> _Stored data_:
....
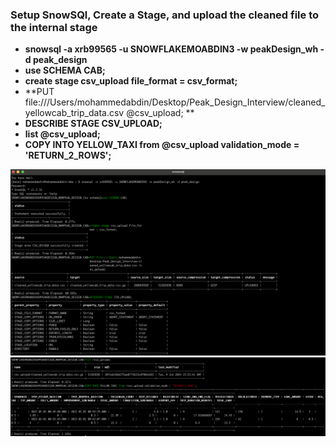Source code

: ### Setup SnowSQl, Create a Stage, and upload the cleaned file to the internal stage

- **snowsql -a xrb99565 -u SNOWFLAKEMOABDIN3 -w peakDesign_wh -d peak_design**
- **use SCHEMA CAB;**
- **create stage csv_upload file_format = csv_format;**
- **PUT file:///Users/mohammedabdin/Desktop/Peak_Design_Interview/cleaned_yellowcab_trip_data.csv @csv_upload; **
- **DESCRIBE STAGE CSV_UPLOAD;**
- **list @csv_upload;**
- **COPY INTO YELLOW_TAXI from @csv_upload validation_mode = 'RETURN_2_ROWS';**


![SnowSQL_Setup(1)](https://github.com/Memmes27/Analytics_Engineering_Case_Study/blob/main/images/SnowSQL_Setup(1).png)
![SnowSQL_Setup(2)](https://github.com/Memmes27/Analytics_Engineering_Case_Study/blob/main/images/SnowSQL_Setup(2).png)


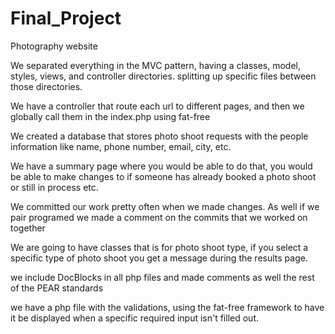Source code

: # Final_Project
Photography website

We separated everything in the MVC 
pattern, having a classes, model, styles, views, and controller
directories. splitting up specific files between those directories.

We have a controller that route each url to different pages, 
and then we globally call them in the index.php using fat-free

We created a database that stores photo shoot requests
with the people information like name, phone number, email,
city, etc. 

We have a summary page where you would be able to do that,
you would be able to make changes to if someone has already booked
a photo shoot or still in process etc.

We committed our work pretty often when we made changes.
As well if we pair programed we made a comment on the commits 
that we worked on together

We are going to have classes that is for photo shoot type, 
if you select a specific type of photo shoot you get a message 
during the results page.

we include DocBlocks in all php files and made comments
as well the rest of the PEAR standards

we have a php file with the validations, using the fat-free framework
to have it be displayed when a specific required input isn't filled out. 
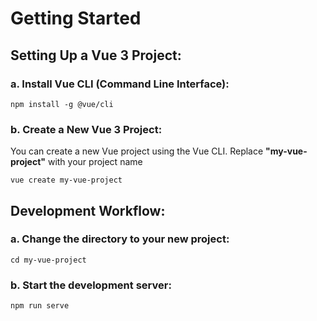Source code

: # Getting Started

## Setting Up a Vue 3 Project:

### a. Install Vue CLI (Command Line Interface):
`npm install -g @vue/cli`

### b. Create a New Vue 3 Project:
You can create a new Vue project using the Vue CLI. Replace **"my-vue-project"** with your project name

`vue create my-vue-project`

## Development Workflow:

### a. Change the directory to your new project:

`cd my-vue-project`

### b. Start the development server:

`npm run serve`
....
> _YOUR GOAL_:
The lines above, starting at the one with "pattern, having a" and ending at the one with "We created a", are the only ones to return, exactly as written.

> _RESULT OF THE EXERCISE_:
pattern, having a classes, model, styles, views, and controller
directories. splitting up specific files between those directories.

We have a controller that route each url to different pages, 
and then we globally call them in the index.php using fat-free

We created a database that stores photo shoot requests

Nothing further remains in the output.